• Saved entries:
/---

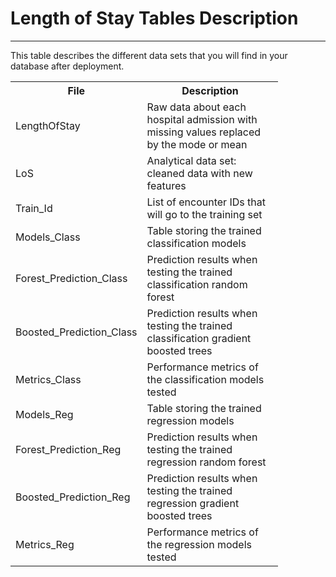 
# Length of Stay Tables Description
--------------------------
 This table describes the different data sets that you will find in your database after deployment. 

<table style="width:85%">
   <tr>
    <th>File</th>
    <th>Description</th>
  </tr>
  <tr>
    <td>LengthOfStay</td>
    <td>Raw data about each hospital admission with missing values replaced by the mode or mean </td>
  </tr>
  <tr>
    <td>LoS </td>
    <td>Analytical data set: cleaned data with new features</td>
  </tr>
  <tr>
    <td>Train_Id</td>
    <td>List of encounter IDs that will go to the training set</td>
  </tr>
  <tr>
    <td>Models_Class</td>
    <td>Table storing the trained classification models</td>
  </tr>
    <tr>
    <td>Forest_Prediction_Class</td>
    <td>Prediction results when testing the trained classification random forest</td>
  </tr>
    <tr>
    <td>Boosted_Prediction_Class</td>
    <td>Prediction results when testing the trained classification gradient boosted trees</td>
  </tr>
    <tr>
    <td>Metrics_Class</td>
    <td>Performance metrics of the classification models tested</td>
  </tr>
    <tr>
    <td>Models_Reg</td>
    <td>Table storing the trained regression models</td>
  </tr>
    <tr>
    <td>Forest_Prediction_Reg</td>
    <td>Prediction results when testing the trained regression random forest</td>
  </tr>
    <tr>
    <td>Boosted_Prediction_Reg</td>
    <td>Prediction results when testing the trained regression gradient boosted trees</td>
  </tr>
    <tr>
    <td>Metrics_Reg</td>
    <td>Performance metrics of the regression models tested</td>
  </tr>
</table>
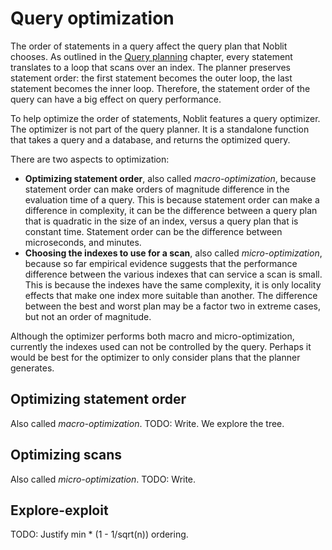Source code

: # Query optimization

The order of statements in a query affect the query plan that Noblit chooses. As
outlined in the [Query planning](query-planning.md) chapter, every statement
translates to a loop that scans over an index. The planner preserves statement
order: the first statement becomes the outer loop, the last statement becomes
the inner loop. Therefore, the statement order of the query can have a big
effect on query performance.

To help optimize the order of statements, Noblit features a query optimizer. The
optimizer is not part of the query planner. It is a standalone function that
takes a query and a database, and returns the optimized query.

There are two aspects to optimization:

 * **Optimizing statement order**, also called *macro-optimization*, because
   statement order can make orders of magnitude difference in the evaluation
   time of a query. This is because statement order can make a difference in
   complexity, it can be the difference between a query plan that is quadratic
   in the size of an index, versus a query plan that is constant time. Statement
   order can be the difference between microseconds, and minutes.
 * **Choosing the indexes to use for a scan**, also called *micro-optimization*,
   because so far empirical evidence suggests that the performance difference
   between the various indexes that can service a scan is small. This is because
   the indexes have the same complexity, it is only locality effects that make
   one index more suitable than another. The difference between the best and
   worst plan may be a factor two in extreme cases, but not an order of
   magnitude.

Although the optimizer performs both macro and micro-optimization, currently the
indexes used can not be controlled by the query. Perhaps it would be best for
the optimizer to only consider plans that the planner generates.

## Optimizing statement order

Also called *macro-optimization*. TODO: Write. We explore the tree.

## Optimizing scans

Also called *micro-optimization*. TODO: Write.

## Explore-exploit

TODO: Justify min * (1 - 1/sqrt(n)) ordering.
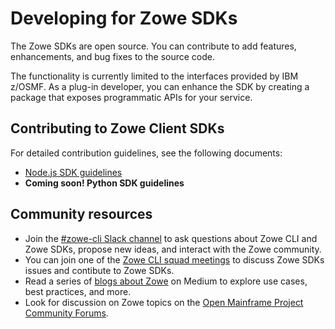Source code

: # Developing for Zowe SDKs

The Zowe SDKs are open source. You can contribute to add features, enhancements, and bug fixes to the source code.

The functionality is currently limited to the interfaces provided by IBM z/OSMF. As a plug-in developer, you can enhance the SDK by creating a package that exposes programmatic APIs for your service.

## Contributing to Zowe Client SDKs

For detailed contribution guidelines, see the following documents:
- [Node.js SDK guidelines](https://github.com/zowe/zowe-cli/blob/master/docs/SDKGuidelines.md)
- **Coming soon! Python SDK guidelines**

## Community resources 

- Join the [#zowe-cli Slack channel](https://openmainframeproject.slack.com/) to ask questions about Zowe CLI and Zowe SDKs, propose new ideas, and interact with the Zowe community.
- You can join one of the [Zowe CLI squad meetings](https://lists.openmainframeproject.org/g/zowe-dev/calendar) to discuss Zowe SDKs issues and contibute to Zowe SDKs.
- Read a series of [blogs about Zowe](https://medium.com/zowe) on Medium to explore use cases, best practices, and more. 
- Look for discussion on Zowe topics on the [Open Mainframe Project Community Forums](https://community.openmainframeproject.org/c/zowe).


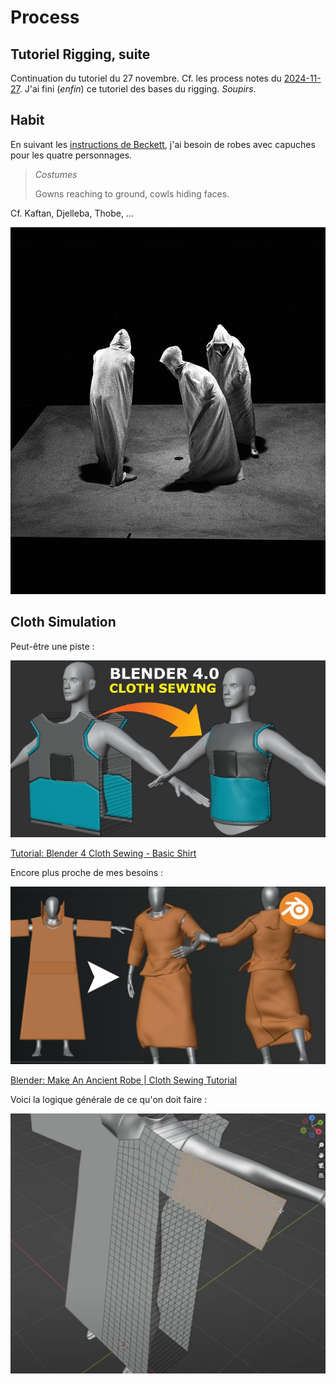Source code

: # Process

## Tutoriel Rigging, suite
Continuation du tutoriel du 27 novembre. Cf. les process notes du [2024-11-27](2024-11-27.md). J'ai fini (*enfin*) ce tutoriel des bases du rigging. *Soupirs*.

## Habit
En suivant les [instructions de Beckett](https://rohandrape.net/ut/rttcc-text/Beckett1984d.pdf), j'ai besoin de robes avec capuches pour les quatre personnages.

> *Costumes*
>
> Gowns reaching to ground, cowls hiding faces.

Cf. Kaftan, Djelleba, Thobe, …

![](images/beckett-robes-with-scowls.jpg)

## Cloth Simulation
Peut-être une piste :

[![](images/youtube-cloth-sewing.jpg)](https://www.youtube.com/watch?v=28tYKUH66KA)

[Tutorial: Blender 4 Cloth Sewing - Basic Shirt](https://www.youtube.com/watch?v=28tYKUH66KA)

Encore plus proche de mes besoins :

[![](images/youtube-making-ancient-robe.jpg)](https://www.youtube.com/watch?v=cVlad6dvynU)

[Blender: Make An Ancient Robe | Cloth Sewing Tutorial](https://www.youtube.com/watch?v=cVlad6dvynU)

Voici la logique générale de ce qu'on doit faire :

![](images/youtube-full-dress.png)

\---

• To do: Your task is to set down the records shown above exactly, minus any pictures.

• Answer for this exercise:
# Length of Stay Tables Description
--------------------------
 This table describes the different data sets that you will find in your database after deployment. 

<table style="width:85%">
   <tr>
    <th>File</th>
    <th>Description</th>
  </tr>
  <tr>
    <td>LengthOfStay</td>
    <td>Raw data about each hospital admission with missing values replaced by the mode or mean </td>
  </tr>
  <tr>
    <td>LoS </td>
    <td>Analytical data set: cleaned data with new features</td>
  </tr>
  <tr>
    <td>Train_Id</td>
    <td>List of encounter IDs that will go to the training set</td>
  </tr>
  <tr>
    <td>Models_Class</td>
    <td>Table storing the trained classification models</td>
  </tr>
    <tr>
    <td>Forest_Prediction_Class</td>
    <td>Prediction results when testing the trained classification random forest</td>
  </tr>
    <tr>
    <td>Boosted_Prediction_Class</td>
    <td>Prediction results when testing the trained classification gradient boosted trees</td>
  </tr>
    <tr>
    <td>Metrics_Class</td>
    <td>Performance metrics of the classification models tested</td>
  </tr>
    <tr>
    <td>Models_Reg</td>
    <td>Table storing the trained regression models</td>
  </tr>
    <tr>
    <td>Forest_Prediction_Reg</td>
    <td>Prediction results when testing the trained regression random forest</td>
  </tr>
    <tr>
    <td>Boosted_Prediction_Reg</td>
    <td>Prediction results when testing the trained regression gradient boosted trees</td>
  </tr>
    <tr>
    <td>Metrics_Reg</td>
    <td>Performance metrics of the regression models tested</td>
  </tr>
</table>
Source code

: # Query optimization

The order of statements in a query affect the query plan that Noblit chooses. As
outlined in the [Query planning](query-planning.md) chapter, every statement
translates to a loop that scans over an index. The planner preserves statement
order: the first statement becomes the outer loop, the last statement becomes
the inner loop. Therefore, the statement order of the query can have a big
effect on query performance.

To help optimize the order of statements, Noblit features a query optimizer. The
optimizer is not part of the query planner. It is a standalone function that
takes a query and a database, and returns the optimized query.

There are two aspects to optimization:

 * **Optimizing statement order**, also called *macro-optimization*, because
   statement order can make orders of magnitude difference in the evaluation
   time of a query. This is because statement order can make a difference in
   complexity, it can be the difference between a query plan that is quadratic
   in the size of an index, versus a query plan that is constant time. Statement
   order can be the difference between microseconds, and minutes.
 * **Choosing the indexes to use for a scan**, also called *micro-optimization*,
   because so far empirical evidence suggests that the performance difference
   between the various indexes that can service a scan is small. This is because
   the indexes have the same complexity, it is only locality effects that make
   one index more suitable than another. The difference between the best and
   worst plan may be a factor two in extreme cases, but not an order of
   magnitude.

Although the optimizer performs both macro and micro-optimization, currently the
indexes used can not be controlled by the query. Perhaps it would be best for
the optimizer to only consider plans that the planner generates.

## Optimizing statement order

Also called *macro-optimization*. TODO: Write. We explore the tree.

## Optimizing scans

Also called *micro-optimization*. TODO: Write.

## Explore-exploit

TODO: Justify min * (1 - 1/sqrt(n)) ordering.
Source code

: # Developing for Zowe SDKs

The Zowe SDKs are open source. You can contribute to add features, enhancements, and bug fixes to the source code.

The functionality is currently limited to the interfaces provided by IBM z/OSMF. As a plug-in developer, you can enhance the SDK by creating a package that exposes programmatic APIs for your service.

## Contributing to Zowe Client SDKs

For detailed contribution guidelines, see the following documents:
- [Node.js SDK guidelines](https://github.com/zowe/zowe-cli/blob/master/docs/SDKGuidelines.md)
- **Coming soon! Python SDK guidelines**

## Community resources 

- Join the [#zowe-cli Slack channel](https://openmainframeproject.slack.com/) to ask questions about Zowe CLI and Zowe SDKs, propose new ideas, and interact with the Zowe community.
- You can join one of the [Zowe CLI squad meetings](https://lists.openmainframeproject.org/g/zowe-dev/calendar) to discuss Zowe SDKs issues and contibute to Zowe SDKs.
- Read a series of [blogs about Zowe](https://medium.com/zowe) on Medium to explore use cases, best practices, and more. 
- Look for discussion on Zowe topics on the [Open Mainframe Project Community Forums](https://community.openmainframeproject.org/c/zowe).


Source code

: # Process

## Tutoriel Rigging, suite
Continuation du tutoriel du 27 novembre. Cf. les process notes du [2024-11-27](2024-11-27.md). J'ai fini (*enfin*) ce tutoriel des bases du rigging. *Soupirs*.

## Habit
En suivant les [instructions de Beckett](https://rohandrape.net/ut/rttcc-text/Beckett1984d.pdf), j'ai besoin de robes avec capuches pour les quatre personnages.

> *Costumes*
>
> Gowns reaching to ground, cowls hiding faces.

Cf. Kaftan, Djelleba, Thobe, …

![](images/beckett-robes-with-scowls.jpg)

## Cloth Simulation
Peut-être une piste :

[![](images/youtube-cloth-sewing.jpg)](https://www.youtube.com/watch?v=28tYKUH66KA)

[Tutorial: Blender 4 Cloth Sewing - Basic Shirt](https://www.youtube.com/watch?v=28tYKUH66KA)

Encore plus proche de mes besoins :

[![](images/youtube-making-ancient-robe.jpg)](https://www.youtube.com/watch?v=cVlad6dvynU)

[Blender: Make An Ancient Robe | Cloth Sewing Tutorial](https://www.youtube.com/watch?v=cVlad6dvynU)

Voici la logique générale de ce qu'on doit faire :

![](images/youtube-full-dress.png)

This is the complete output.